1852 … … 514 … …      34,650
1853 … … 1,293 … … 106,392
1854 … … 1,788 … … 137,058
1855 … … 1,607 … … 119,413
1856 … … 2,394 … … 198,666
The importance of this harbour was very great, because not only did the Irish postal packets go to and from it, but it was for the convenience of the metropolis that the American steamers should land their letters, &c., when they arrived off Holyhead. One cause of the large increase upon this and similar works was, that it was found advisable to complete them as expeditiously as possible. It was due therefore to the exertions of the late Mr. Rendell, who had had the supervision of this harbour, and whose great professional abilities everybody would admit, that they had been able to expend a large sum in the execution of this undertaking in a single year. If important public works of this kind were to be carried out at all, the quicker they were advanced the better for the interests of the community. [An ironical cry of "Hear, hear!"]

These day the main concern is maintenance of the breakwater, as reported by Holyhead and Anglesey Mail back in 2009. In 2006 the Daily Post reported that £10 million pounds was needed to repair the breakwater. At the time Capt Parry said the company's bill for simply maintaining the breakwater was running at £150,000 a year and "significant" repairs were needed.

Although the need for continuous repairs and the high costs associated with the harbour have been known for some time, this from Hansard: Mr Michael Hicks-Beach Commons — April 9, 1889 Holyhead is a very expensive harbour to keep up. The breakwater requires continual watching, and I am sure the salary of this gentleman is well earned.

HOLYHEAD BREAKWATER. Mr Michael Hicks-Beach Commons — March 20, 1890 that there was some neglect with regard to the repair of the breakwater at Holyhead for some years, and that owing to that neglect the storm had had serious effect upon the break-water. I cannot express an opinion.

The Great Breakwater was commenced by the Admiralty in 1847 ( Harbours, Docks and Piers Clauses Act 1847) until Harbours Transfer Act 1862 transferred the responsibility to the Board of Trade, until Ministry of Transport Act 1919 transferred the responsibility to the Ministry of Transport.

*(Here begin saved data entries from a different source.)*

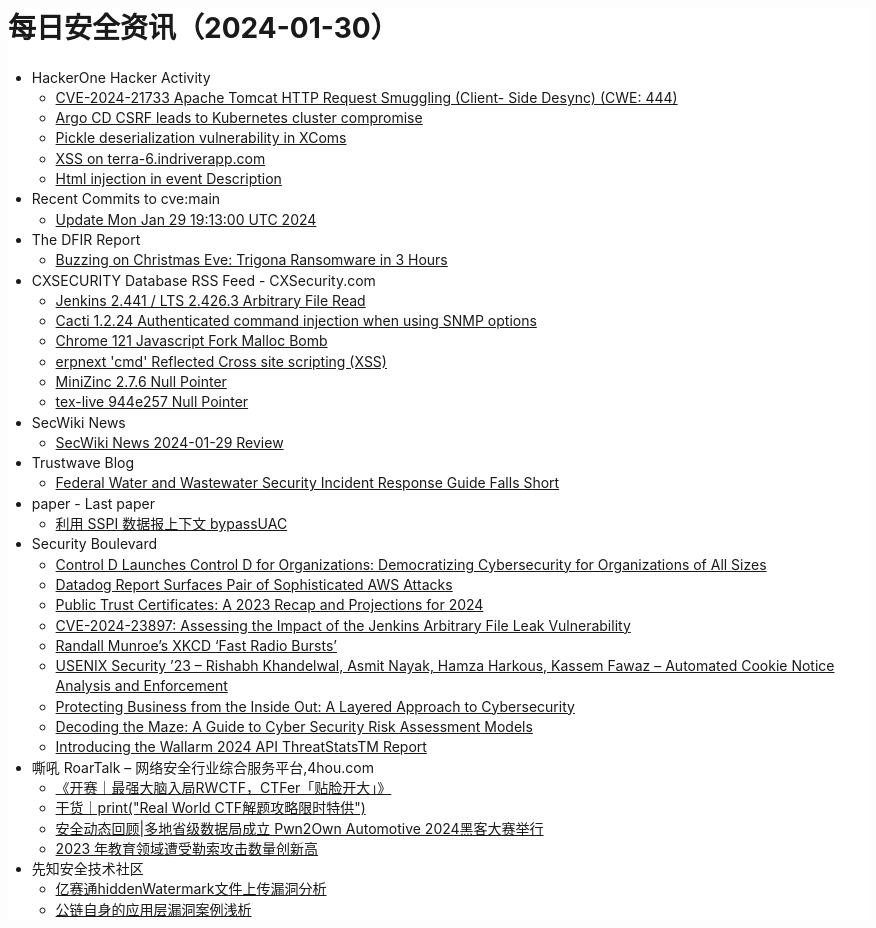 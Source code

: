 # 每日安全资讯（2024-01-30）

- HackerOne Hacker Activity
  - [CVE-2024-21733 Apache Tomcat HTTP Request Smuggling (Client- Side Desync) (CWE: 444)](https://hackerone.com/reports/2327341)
  - [Argo CD CSRF leads to Kubernetes cluster compromise](https://hackerone.com/reports/2326194)
  - [Pickle deserialization vulnerability in XComs](https://hackerone.com/reports/2334460)
  - [XSS on terra-6.indriverapp.com](https://hackerone.com/reports/1969696)
  - [Html injection in event Description](https://hackerone.com/reports/2215418)
- Recent Commits to cve:main
  - [Update Mon Jan 29 19:13:00 UTC 2024](https://github.com/trickest/cve/commit/770c00c4bf5c265fb4287e9c89b8d2d7d9fe4ece)
- The DFIR Report
  - [Buzzing on Christmas Eve: Trigona Ransomware in 3 Hours](https://thedfirreport.com/2024/01/29/buzzing-on-christmas-eve-trigona-ransomware-in-3-hours/)
- CXSECURITY Database RSS Feed - CXSecurity.com
  - [Jenkins 2.441 / LTS 2.426.3 Arbitrary File Read](https://cxsecurity.com/issue/WLB-2024010100)
  - [Cacti 1.2.24 Authenticated command injection when using SNMP options](https://cxsecurity.com/issue/WLB-2024010099)
  - [Chrome 121 Javascript Fork Malloc Bomb](https://cxsecurity.com/issue/WLB-2024010098)
  - [erpnext 'cmd' Reflected Cross site scripting (XSS)](https://cxsecurity.com/issue/WLB-2024010097)
  - [MiniZinc 2.7.6 Null Pointer](https://cxsecurity.com/issue/WLB-2024010096)
  - [tex-live 944e257 Null Pointer](https://cxsecurity.com/issue/WLB-2024010095)
- SecWiki News
  - [SecWiki News 2024-01-29 Review](http://www.sec-wiki.com/?2024-01-29)
- Trustwave Blog
  - [Federal Water and Wastewater Security Incident Response Guide Falls Short](https://www.trustwave.com/en-us/resources/blogs/trustwave-blog/federal-water-and-wastewater-security-incident-response-guide-falls-short/)
- paper - Last paper
  - [利用 SSPI 数据报上下文 bypassUAC](https://paper.seebug.org/3112/)
- Security Boulevard
  - [Control D Launches Control D for Organizations: Democratizing Cybersecurity for Organizations of All Sizes](https://securityboulevard.com/2024/01/control-d-launches-control-d-for-organizations-democratizing-cybersecurity-for-organizations-of-all-sizes/)
  - [Datadog Report Surfaces Pair of Sophisticated AWS Attacks](https://securityboulevard.com/2024/01/datadog-report-surfaces-pair-of-sophisticated-aws-attacks/)
  - [Public Trust Certificates: A 2023 Recap and Projections for 2024](https://securityboulevard.com/2024/01/public-trust-certificates-a-2023-recap-and-projections-for-2024/)
  - [CVE-2024-23897: Assessing the Impact of the Jenkins Arbitrary File Leak Vulnerability](https://securityboulevard.com/2024/01/cve-2024-23897-assessing-the-impact-of-the-jenkins-arbitrary-file-leak-vulnerability/)
  - [Randall Munroe’s XKCD ‘Fast Radio Bursts’](https://securityboulevard.com/2024/01/randall-munroes-xkcd-fast-radio-bursts/)
  - [USENIX Security ’23 – Rishabh Khandelwal, Asmit Nayak, Hamza Harkous, Kassem Fawaz – Automated Cookie Notice Analysis and Enforcement](https://securityboulevard.com/2024/01/usenix-security-23-rishabh-khandelwal-asmit-nayak-hamza-harkous-kassem-fawaz-automated-cookie-notice-analysis-and-enforcement/)
  - [Protecting Business from the Inside Out: A Layered Approach to Cybersecurity](https://securityboulevard.com/2024/01/protecting-business-from-the-inside-out-a-layered-approach-to-cybersecurity/)
  - [Decoding the Maze: A Guide to Cyber Security Risk Assessment Models](https://securityboulevard.com/2024/01/decoding-the-maze-a-guide-to-cyber-security-risk-assessment-models/)
  - [Introducing the Wallarm 2024 API ThreatStatsTM Report](https://securityboulevard.com/2024/01/introducing-the-wallarm-2024-api-threatstatstm-report/)
- 嘶吼 RoarTalk – 网络安全行业综合服务平台,4hou.com
  - [《开赛｜最强大脑入局RWCTF，CTFer「贴脸开大」》](https://www.4hou.com/posts/8z4W)
  - [干货｜print(&quot;Real World CTF解题攻略限时特供&quot;)](https://www.4hou.com/posts/6xZz)
  - [安全动态回顾|多地省级数据局成立  Pwn2Own Automotive 2024黑客大赛举行](https://www.4hou.com/posts/5wYA)
  - [2023 年教育领域遭受勒索攻击数量创新高](https://www.4hou.com/posts/V26O)
- 先知安全技术社区
  - [亿赛通hiddenWatermark文件上传漏洞分析](https://xz.aliyun.com/t/13465)
  - [公链自身的应用层漏洞案例浅析](https://xz.aliyun.com/t/13453)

I think that's enough history for now, but what we can gather from the past is how important the Great Breakwater is not only to Holyhead but the rest of the UK.

We need to ask whether the burden of the upkeep of such an important breakwater; and a grade II listed structure, should alone be placed onto one private company, whilst many others also gain benefit. We know that because it's in private ownership (with thanks to Margaret Thatcher) certain grants may not be available to them, and we know that others have ideas on how to develop the breakwater. Getting Conygar/Stena Line to pay a commuted sum (presumably to Stena Line Ports) for the future upkeep of the breakwater may provide a short term answer. But what of the long term, what would happen if it really does fall down?

Can I suggest something along these lines - that a charity be set up for the future maintenance and repair of the breakwater, to whom Stena Line Ports could transfer ownership and a sizable contribution towards future maintenance etc, there could be Board of Commissioners with representatives from interested parties. In other words it's a structure of national importance, lets make it a national asset once again, you know like buildings the National Trust looks after... Just a thought...

Note: Many of the above quotes are from Hansard i.e Hansard Search - holyhead harbour of refuge

1 comment:

kp said...

Historically the port of Holyhead was of great significance. But today, much less so. And tomorrow, it will be of even less import.

Times change. We must not let the past hinder our future.